[Data listing]

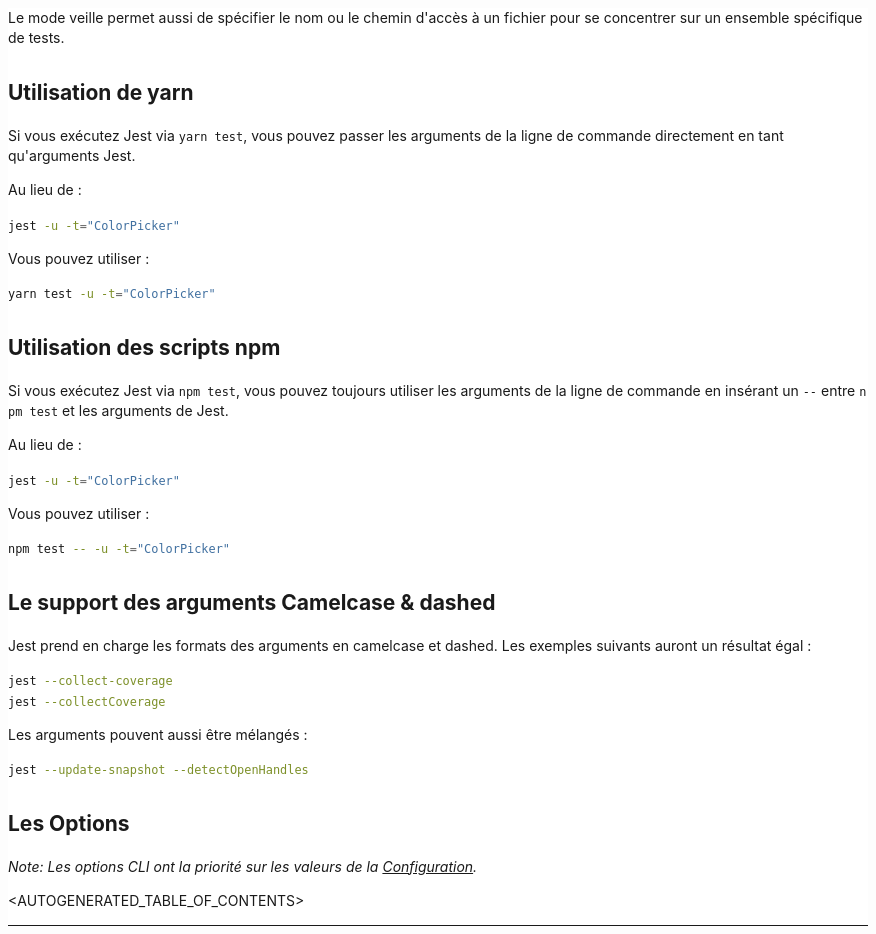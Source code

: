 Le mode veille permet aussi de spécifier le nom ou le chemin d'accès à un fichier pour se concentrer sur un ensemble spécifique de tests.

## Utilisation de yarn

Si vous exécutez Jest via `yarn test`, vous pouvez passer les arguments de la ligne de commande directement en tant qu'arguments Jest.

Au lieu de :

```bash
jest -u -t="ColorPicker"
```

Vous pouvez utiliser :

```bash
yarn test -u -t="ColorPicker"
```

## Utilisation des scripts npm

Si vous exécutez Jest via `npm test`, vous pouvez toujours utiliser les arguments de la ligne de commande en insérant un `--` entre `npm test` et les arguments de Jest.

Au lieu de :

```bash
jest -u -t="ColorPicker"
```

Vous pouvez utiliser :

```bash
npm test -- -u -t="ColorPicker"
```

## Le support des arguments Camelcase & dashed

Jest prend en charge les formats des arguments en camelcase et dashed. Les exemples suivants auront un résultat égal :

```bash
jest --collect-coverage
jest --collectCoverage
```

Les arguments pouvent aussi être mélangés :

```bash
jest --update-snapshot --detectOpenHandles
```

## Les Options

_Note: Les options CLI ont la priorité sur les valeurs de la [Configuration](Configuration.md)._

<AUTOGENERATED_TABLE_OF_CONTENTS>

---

[/Data listing]
[Data listing]

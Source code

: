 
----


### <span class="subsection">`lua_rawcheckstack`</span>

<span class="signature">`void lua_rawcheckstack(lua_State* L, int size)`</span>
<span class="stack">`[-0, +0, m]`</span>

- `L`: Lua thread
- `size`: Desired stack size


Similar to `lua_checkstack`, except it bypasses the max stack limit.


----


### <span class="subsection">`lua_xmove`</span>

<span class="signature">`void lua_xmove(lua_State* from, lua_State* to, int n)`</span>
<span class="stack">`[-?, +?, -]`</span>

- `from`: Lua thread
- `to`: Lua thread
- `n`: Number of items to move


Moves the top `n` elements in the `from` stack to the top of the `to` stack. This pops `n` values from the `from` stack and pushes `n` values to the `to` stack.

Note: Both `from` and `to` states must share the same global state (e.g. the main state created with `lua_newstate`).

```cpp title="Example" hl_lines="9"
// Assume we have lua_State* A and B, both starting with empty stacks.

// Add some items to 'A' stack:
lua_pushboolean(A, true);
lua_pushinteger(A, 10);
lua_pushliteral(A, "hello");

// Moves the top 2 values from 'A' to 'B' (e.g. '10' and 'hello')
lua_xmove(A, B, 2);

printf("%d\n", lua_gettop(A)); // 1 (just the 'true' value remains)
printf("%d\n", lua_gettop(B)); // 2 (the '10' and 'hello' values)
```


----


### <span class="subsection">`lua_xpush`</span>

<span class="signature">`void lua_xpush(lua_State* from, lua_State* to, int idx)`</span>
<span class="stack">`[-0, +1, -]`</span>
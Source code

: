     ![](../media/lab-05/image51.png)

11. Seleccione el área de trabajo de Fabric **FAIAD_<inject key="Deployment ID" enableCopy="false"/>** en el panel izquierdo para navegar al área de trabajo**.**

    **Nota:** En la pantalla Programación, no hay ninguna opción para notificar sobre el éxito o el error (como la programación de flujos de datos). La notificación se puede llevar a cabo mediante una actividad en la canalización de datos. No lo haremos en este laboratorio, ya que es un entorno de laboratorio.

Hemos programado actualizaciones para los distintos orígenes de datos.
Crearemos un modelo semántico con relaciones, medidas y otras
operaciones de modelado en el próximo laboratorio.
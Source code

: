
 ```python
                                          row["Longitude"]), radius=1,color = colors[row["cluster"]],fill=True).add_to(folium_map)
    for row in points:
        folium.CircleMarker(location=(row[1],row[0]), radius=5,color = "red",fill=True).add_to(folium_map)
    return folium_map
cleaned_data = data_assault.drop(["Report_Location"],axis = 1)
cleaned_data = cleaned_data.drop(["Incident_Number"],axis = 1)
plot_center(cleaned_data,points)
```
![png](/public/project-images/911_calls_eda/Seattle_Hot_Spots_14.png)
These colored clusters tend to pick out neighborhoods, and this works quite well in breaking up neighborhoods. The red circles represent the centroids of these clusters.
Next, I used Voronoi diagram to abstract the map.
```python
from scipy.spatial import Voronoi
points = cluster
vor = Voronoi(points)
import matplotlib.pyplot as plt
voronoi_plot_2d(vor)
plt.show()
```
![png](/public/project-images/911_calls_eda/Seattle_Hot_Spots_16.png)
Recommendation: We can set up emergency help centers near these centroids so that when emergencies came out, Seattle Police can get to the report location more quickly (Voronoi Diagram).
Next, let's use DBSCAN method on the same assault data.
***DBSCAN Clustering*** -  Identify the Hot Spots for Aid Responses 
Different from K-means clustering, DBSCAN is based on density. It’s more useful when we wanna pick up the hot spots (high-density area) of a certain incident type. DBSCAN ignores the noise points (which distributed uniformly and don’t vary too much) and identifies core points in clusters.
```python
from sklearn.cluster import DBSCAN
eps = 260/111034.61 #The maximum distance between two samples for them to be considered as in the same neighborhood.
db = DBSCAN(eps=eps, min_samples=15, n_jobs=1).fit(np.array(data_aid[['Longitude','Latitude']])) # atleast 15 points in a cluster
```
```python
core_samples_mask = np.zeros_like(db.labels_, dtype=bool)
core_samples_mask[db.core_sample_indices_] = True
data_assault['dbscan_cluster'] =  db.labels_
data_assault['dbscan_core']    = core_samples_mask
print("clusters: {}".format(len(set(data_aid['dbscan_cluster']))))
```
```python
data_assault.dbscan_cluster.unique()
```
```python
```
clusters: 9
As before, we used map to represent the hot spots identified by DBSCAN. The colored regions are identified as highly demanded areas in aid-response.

[/Data listing]

• [What this task involves]: Only lines with the word "import" count here; copy every one from the records.

• [Exercise output]:
from scipy.spatial import Voronoi
import matplotlib.pyplot as plt
from sklearn.cluster import DBSCAN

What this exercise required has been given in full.